SANTIAGO, Chile – A magnitude-6.2 earthquake struck Monday just off the shore of south-central Chile, the same area devastated by a massive temblor two years ago. But there were no immediate reports of damage and authorities said it would not cause a tsunami.
Monday's quake was centered 31 miles (50 kilometers) northwest of Concepcion, and relatively shallow at 12 miles (20 kilometers) deep. But Chile's navy announced that it wasn't the kind of quake to generate a deadly tsunami of the kind that ravaged nearby coastal cities when an magnitude-8.8 quake devastated Chile in 2010.
The U.S. Geological Service said this quake struck at 1:04 p.m. local time (1604 GMT) with a magnitude of 6.2. Chilean seismologists measured it as a less-powerful 5.8.
Chile's national emergency office said there were no immediate reports of injuries or damage.
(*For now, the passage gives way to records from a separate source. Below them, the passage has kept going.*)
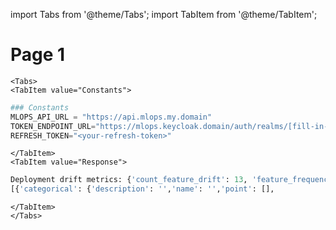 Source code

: import Tabs from '@theme/Tabs';
import TabItem from '@theme/TabItem';

# Page 1

<!-- Add code blocks in tabs: example -->

  ```mdx-code-block
  <Tabs>
  <TabItem value="Constants">
  ```

  ```python title="StandardFlowExample.py"
  ### Constants
  MLOPS_API_URL = "https://api.mlops.my.domain"
  TOKEN_ENDPOINT_URL="https://mlops.keycloak.domain/auth/realms/[fill-in-realm-name]"
  REFRESH_TOKEN="<your-refresh-token>"
  ```

  ```mdx-code-block
  </TabItem>
  <TabItem value="Response">
  ```

  ```python title="StandardFlowExample.py"
  Deployment drift metrics: {'count_feature_drift': 13, 'feature_frequency': 
  [{'categorical': {'description': '','name': '','point': [],
  ```

  ```mdx-code-block
  </TabItem>
  </Tabs>
  ```


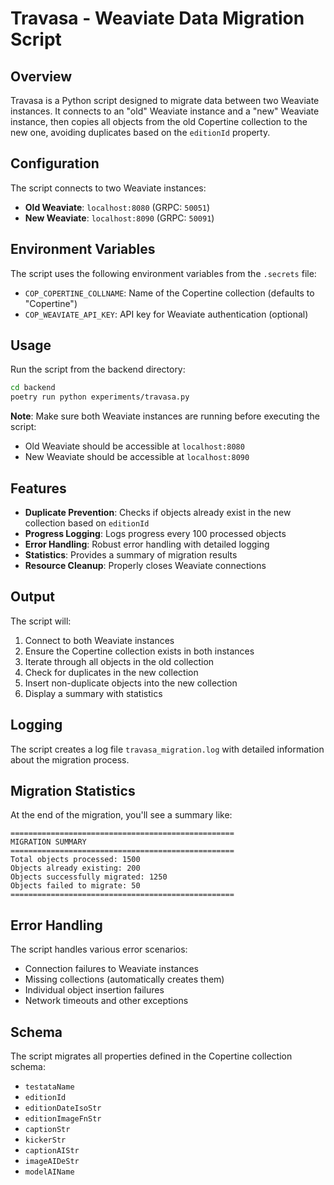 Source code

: # Travasa - Weaviate Data Migration Script

## Overview

Travasa is a Python script designed to migrate data between two Weaviate instances. It connects to an "old" Weaviate instance and a "new" Weaviate instance, then copies all objects from the old Copertine collection to the new one, avoiding duplicates based on the `editionId` property.

## Configuration

The script connects to two Weaviate instances:

- **Old Weaviate**: `localhost:8080` (GRPC: `50051`)
- **New Weaviate**: `localhost:8090` (GRPC: `50091`)

## Environment Variables

The script uses the following environment variables from the `.secrets` file:

- `COP_COPERTINE_COLLNAME`: Name of the Copertine collection (defaults to "Copertine")
- `COP_WEAVIATE_API_KEY`: API key for Weaviate authentication (optional)

## Usage

Run the script from the backend directory:

```bash
cd backend
poetry run python experiments/travasa.py
```

**Note**: Make sure both Weaviate instances are running before executing the script:
- Old Weaviate should be accessible at `localhost:8080`
- New Weaviate should be accessible at `localhost:8090`

## Features

- **Duplicate Prevention**: Checks if objects already exist in the new collection based on `editionId`
- **Progress Logging**: Logs progress every 100 processed objects
- **Error Handling**: Robust error handling with detailed logging
- **Statistics**: Provides a summary of migration results
- **Resource Cleanup**: Properly closes Weaviate connections

## Output

The script will:

1. Connect to both Weaviate instances
2. Ensure the Copertine collection exists in both instances
3. Iterate through all objects in the old collection
4. Check for duplicates in the new collection
5. Insert non-duplicate objects into the new collection
6. Display a summary with statistics

## Logging

The script creates a log file `travasa_migration.log` with detailed information about the migration process.

## Migration Statistics

At the end of the migration, you'll see a summary like:

```
==================================================
MIGRATION SUMMARY
==================================================
Total objects processed: 1500
Objects already existing: 200
Objects successfully migrated: 1250
Objects failed to migrate: 50
==================================================
```

## Error Handling

The script handles various error scenarios:

- Connection failures to Weaviate instances
- Missing collections (automatically creates them)
- Individual object insertion failures
- Network timeouts and other exceptions

## Schema

The script migrates all properties defined in the Copertine collection schema:

- `testataName`
- `editionId`
- `editionDateIsoStr`
- `editionImageFnStr`
- `captionStr`
- `kickerStr`
- `captionAIStr`
- `imageAIDeStr`
- `modelAIName`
Cellphone service was briefly interrupted as people tried to reach loved ones, and radio stations and social networks lit up with comments, including many who said the shaking made them panic. Light fixtures swayed in many homes, but the power remained on.
The much-stronger quake that struck on Feb. 27, 2010, killed 524 and caused 31 disappearances, wrecking 220,000 homes and leaving $30 billion in damage. The disaster agency and the navy shared the blame for a botched tsunami warning then that gave some coastal dwellers a false sense of security.